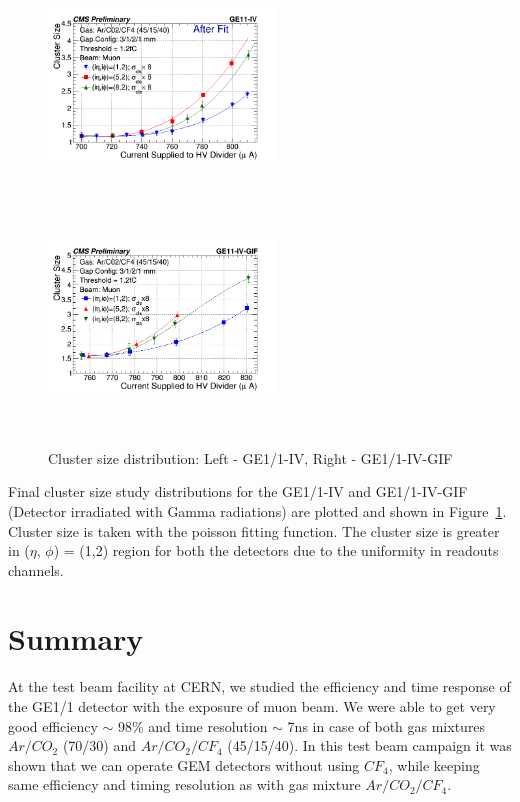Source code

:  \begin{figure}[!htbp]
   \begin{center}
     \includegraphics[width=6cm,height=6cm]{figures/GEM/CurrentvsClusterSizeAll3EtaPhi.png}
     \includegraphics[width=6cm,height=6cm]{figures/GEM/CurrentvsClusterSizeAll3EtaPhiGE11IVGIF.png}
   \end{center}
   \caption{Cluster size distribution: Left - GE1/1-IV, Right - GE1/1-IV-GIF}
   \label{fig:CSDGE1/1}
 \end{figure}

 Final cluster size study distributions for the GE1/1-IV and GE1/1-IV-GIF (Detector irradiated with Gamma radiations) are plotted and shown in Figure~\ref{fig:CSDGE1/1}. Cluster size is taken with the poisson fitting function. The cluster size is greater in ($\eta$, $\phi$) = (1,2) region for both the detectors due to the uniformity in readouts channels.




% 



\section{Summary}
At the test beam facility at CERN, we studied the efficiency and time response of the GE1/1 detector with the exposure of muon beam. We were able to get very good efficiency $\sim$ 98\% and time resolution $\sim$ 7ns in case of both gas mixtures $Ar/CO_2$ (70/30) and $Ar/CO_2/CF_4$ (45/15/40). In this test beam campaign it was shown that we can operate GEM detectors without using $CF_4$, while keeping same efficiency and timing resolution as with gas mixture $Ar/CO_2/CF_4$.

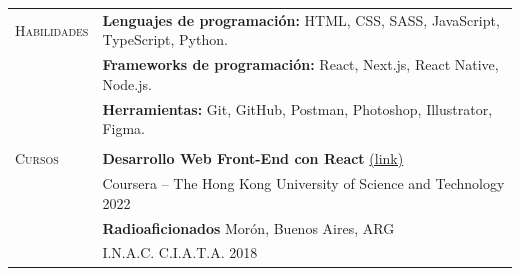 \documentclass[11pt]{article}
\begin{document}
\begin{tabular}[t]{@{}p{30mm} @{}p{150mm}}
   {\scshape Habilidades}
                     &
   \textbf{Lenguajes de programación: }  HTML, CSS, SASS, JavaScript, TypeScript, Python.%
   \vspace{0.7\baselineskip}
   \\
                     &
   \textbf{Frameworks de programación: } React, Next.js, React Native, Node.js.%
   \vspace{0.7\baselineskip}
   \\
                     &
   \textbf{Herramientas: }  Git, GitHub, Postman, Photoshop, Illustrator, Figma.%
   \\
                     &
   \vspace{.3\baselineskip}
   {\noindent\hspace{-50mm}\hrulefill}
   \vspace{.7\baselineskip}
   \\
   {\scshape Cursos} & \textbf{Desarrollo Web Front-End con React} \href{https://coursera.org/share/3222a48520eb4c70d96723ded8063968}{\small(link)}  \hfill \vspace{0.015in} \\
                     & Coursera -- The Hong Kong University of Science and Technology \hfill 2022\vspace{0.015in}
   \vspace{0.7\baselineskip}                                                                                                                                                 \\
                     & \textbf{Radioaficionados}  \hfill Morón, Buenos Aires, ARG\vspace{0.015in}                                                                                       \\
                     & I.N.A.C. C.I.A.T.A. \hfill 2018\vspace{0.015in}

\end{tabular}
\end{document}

==

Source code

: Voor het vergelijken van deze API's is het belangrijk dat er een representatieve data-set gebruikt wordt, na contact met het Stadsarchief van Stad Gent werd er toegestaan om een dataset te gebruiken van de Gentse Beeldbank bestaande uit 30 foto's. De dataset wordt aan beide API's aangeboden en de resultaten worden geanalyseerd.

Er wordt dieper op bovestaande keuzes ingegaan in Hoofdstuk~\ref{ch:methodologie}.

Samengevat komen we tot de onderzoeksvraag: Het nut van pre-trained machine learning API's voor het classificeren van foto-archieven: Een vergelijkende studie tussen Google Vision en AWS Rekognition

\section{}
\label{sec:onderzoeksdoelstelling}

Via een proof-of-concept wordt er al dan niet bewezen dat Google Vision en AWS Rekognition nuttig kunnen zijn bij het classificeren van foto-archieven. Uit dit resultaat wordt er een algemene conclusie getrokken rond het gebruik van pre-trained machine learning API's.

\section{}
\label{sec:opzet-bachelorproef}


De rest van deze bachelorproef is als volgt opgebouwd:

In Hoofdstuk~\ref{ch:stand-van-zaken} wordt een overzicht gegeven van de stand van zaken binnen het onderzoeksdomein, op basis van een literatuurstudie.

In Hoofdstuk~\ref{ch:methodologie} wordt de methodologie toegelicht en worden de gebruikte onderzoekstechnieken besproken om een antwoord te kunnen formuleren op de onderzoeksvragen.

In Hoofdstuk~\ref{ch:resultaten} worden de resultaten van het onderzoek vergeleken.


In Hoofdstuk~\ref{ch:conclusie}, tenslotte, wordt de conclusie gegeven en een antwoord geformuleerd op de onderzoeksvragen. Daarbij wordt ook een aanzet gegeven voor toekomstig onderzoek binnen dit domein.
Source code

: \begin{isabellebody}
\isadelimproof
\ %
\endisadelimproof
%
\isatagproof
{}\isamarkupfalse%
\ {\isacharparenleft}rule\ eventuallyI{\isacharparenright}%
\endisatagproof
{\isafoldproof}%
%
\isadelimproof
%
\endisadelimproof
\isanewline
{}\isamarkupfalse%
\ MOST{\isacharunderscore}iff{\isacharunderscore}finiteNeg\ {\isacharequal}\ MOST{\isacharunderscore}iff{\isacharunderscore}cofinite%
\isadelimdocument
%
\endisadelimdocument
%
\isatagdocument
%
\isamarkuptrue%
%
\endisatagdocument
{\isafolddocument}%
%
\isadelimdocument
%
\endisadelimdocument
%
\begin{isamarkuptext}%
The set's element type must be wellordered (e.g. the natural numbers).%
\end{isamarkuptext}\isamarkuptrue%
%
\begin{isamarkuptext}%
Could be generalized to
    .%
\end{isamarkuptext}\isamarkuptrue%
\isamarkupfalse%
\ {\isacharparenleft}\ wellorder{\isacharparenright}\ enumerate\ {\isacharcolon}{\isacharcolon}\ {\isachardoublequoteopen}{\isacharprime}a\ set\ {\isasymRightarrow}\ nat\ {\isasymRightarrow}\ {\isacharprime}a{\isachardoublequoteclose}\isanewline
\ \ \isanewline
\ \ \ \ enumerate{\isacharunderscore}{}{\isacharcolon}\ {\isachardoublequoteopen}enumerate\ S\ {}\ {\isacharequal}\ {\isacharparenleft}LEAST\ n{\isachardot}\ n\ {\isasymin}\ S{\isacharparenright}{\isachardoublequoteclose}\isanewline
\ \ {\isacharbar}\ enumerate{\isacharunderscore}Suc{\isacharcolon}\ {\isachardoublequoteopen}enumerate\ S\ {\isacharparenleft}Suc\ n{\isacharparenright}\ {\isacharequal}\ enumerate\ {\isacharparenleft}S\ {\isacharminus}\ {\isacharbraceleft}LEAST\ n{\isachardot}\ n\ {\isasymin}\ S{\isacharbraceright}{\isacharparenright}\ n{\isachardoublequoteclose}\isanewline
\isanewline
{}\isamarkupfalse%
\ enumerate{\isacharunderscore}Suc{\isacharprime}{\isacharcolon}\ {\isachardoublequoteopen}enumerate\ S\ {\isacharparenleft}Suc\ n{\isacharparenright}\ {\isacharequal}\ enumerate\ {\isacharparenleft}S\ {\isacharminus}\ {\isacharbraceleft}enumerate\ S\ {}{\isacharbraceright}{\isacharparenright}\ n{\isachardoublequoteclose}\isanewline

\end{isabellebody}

◆ Exercise ◆
Output only the count of lines in the data containing "isacharprime".

◆ Result for this task ◆
2